Exercise => From the listing below, extract every line in which the word "isEmpty" appears.

Data supplied =>
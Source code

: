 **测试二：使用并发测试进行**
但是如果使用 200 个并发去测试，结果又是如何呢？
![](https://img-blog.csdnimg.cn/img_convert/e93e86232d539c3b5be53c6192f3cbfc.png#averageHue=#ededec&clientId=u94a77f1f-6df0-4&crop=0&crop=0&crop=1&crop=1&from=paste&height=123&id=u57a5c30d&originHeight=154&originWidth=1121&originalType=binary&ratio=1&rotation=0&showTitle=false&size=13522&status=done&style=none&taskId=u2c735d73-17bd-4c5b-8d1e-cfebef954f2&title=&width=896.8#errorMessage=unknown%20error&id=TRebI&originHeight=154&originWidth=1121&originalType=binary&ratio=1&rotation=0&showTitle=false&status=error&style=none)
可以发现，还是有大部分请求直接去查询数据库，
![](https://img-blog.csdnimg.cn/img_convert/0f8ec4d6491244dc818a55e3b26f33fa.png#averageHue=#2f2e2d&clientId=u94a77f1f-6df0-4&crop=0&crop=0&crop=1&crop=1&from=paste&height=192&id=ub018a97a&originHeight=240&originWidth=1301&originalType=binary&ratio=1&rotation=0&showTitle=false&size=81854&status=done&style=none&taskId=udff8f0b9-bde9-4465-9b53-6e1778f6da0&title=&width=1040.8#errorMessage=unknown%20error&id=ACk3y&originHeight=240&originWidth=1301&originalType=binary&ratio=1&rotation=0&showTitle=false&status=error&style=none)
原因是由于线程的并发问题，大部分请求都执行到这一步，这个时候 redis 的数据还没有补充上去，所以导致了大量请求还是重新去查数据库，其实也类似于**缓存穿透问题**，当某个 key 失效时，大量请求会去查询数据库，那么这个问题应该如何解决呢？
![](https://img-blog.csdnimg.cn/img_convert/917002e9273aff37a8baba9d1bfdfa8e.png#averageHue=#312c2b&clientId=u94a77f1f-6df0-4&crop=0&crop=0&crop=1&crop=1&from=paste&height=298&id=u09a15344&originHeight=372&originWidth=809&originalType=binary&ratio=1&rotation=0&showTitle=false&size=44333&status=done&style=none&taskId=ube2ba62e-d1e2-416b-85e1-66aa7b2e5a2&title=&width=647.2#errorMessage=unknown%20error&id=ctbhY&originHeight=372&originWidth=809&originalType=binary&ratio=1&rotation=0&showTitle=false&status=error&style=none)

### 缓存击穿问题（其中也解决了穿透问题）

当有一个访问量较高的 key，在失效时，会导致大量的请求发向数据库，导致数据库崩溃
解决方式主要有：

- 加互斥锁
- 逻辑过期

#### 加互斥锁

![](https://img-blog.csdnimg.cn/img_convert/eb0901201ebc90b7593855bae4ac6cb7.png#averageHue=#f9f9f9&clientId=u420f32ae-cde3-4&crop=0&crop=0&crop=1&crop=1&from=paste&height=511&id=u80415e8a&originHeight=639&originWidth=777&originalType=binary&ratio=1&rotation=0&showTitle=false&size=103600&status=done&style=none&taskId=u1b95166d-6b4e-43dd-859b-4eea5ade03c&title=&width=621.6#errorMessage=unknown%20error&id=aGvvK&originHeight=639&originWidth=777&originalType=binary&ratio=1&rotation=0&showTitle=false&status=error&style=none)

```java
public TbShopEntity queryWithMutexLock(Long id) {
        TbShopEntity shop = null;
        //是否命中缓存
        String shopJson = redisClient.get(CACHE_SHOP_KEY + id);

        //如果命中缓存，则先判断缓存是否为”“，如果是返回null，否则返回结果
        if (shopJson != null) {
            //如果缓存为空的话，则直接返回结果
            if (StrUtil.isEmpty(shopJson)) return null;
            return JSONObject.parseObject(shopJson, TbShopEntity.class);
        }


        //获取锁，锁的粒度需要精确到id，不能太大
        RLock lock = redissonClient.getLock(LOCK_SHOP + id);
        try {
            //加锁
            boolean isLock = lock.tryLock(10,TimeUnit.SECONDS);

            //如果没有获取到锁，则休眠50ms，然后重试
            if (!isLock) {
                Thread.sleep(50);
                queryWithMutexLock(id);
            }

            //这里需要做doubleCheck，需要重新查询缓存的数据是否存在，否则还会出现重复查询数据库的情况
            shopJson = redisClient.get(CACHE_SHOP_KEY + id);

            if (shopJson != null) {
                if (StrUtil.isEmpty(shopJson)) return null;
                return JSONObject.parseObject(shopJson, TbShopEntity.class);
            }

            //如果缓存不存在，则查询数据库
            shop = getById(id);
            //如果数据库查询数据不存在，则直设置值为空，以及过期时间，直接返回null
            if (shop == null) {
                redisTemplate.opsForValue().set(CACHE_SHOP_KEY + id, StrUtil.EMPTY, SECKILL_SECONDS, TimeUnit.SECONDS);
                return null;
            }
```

Answer for this exercise =>
            if (StrUtil.isEmpty(shopJson)) return null;
                if (StrUtil.isEmpty(shopJson)) return null;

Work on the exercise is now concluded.